STATEMENT REGARDING FEDERALLY SPONSORED RESEARCH OR DEVELOPMENT Not applicable.
BACKGROUND OF INVENTION 1. Field of the Invention
The disclosed subject matter is in the field of beverage dispensers.
2. Background of the Invention
A beverage is a liquid drink for human consumption. Beverage varieties include, but are not limited to: water, alcoholic drinks, non-alcoholic drinks, carbonated drinks, fruit or vegetable juice, and hot drinks (e.g., coffee, tea, and hot chocolate). Beverages of any variety are consumed by the general population on a daily basis.

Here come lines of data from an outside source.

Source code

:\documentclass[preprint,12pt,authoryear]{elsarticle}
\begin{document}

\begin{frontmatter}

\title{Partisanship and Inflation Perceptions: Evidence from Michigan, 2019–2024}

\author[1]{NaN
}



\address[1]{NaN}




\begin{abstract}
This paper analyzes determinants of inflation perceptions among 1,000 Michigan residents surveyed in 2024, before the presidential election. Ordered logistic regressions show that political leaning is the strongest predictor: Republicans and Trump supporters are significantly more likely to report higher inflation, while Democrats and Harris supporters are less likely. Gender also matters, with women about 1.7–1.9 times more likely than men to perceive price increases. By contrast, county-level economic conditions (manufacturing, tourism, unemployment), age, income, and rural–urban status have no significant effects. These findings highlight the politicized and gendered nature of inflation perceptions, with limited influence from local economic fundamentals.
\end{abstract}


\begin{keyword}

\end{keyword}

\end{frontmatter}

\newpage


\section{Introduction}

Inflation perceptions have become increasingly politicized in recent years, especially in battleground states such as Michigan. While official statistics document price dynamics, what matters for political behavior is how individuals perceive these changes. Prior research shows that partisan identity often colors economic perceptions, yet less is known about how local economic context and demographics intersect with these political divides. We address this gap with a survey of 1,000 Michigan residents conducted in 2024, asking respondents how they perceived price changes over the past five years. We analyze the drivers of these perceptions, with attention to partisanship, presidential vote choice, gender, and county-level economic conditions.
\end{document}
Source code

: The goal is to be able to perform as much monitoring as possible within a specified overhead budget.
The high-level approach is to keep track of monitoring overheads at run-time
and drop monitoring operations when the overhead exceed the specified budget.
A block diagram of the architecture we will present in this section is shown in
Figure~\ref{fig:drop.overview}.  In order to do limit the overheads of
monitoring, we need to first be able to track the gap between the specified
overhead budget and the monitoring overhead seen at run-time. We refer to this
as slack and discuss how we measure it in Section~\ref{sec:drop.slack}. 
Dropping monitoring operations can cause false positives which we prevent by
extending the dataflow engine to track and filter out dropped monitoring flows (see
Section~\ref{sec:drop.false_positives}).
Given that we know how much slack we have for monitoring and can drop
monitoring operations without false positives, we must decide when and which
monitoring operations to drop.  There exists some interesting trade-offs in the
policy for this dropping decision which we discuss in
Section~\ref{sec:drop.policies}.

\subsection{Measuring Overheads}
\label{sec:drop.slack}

Beverages, other than water, frequently involve complicated or lengthy preparations. As a result, large quantities of premade beverages are frequently canned or bottled for later consumption. Consuming canned or bottled beverages can be problematic. For instance, bottled or canned beverages, once opened, must be consumed within a relatively short period to avoid spoliation of the beverage (e.g., the flattening of a carbonated soda). Also, bottled or canned beverages can result in waste, particularly in the case of aluminum cans and plastic bottles. Finally, canned and bottled soda typically lacks the freshness of soda dispensed from a soda fountain.
To avoid spoliation and to adjust serving sizes, sometimes beverages are dispensed from a dispenser that mixes a concentrate flavoring, or syrup, with a base fluid like water. For instance, traditional soda fountains and dispensers have been in existence for years and use bag-in-box (BIB) pumps to deliver syrups to a mix system. The traditional systems mix the beverage components (i.e. carbon dioxide, water, or syrup) via motors and contain numerous moving parts. Additionally, these dispensers are too large and expensive to be practical for home use. Instead, soda dispensers are mostly used commercially in establishments like restaurants, bars, and convenience stores.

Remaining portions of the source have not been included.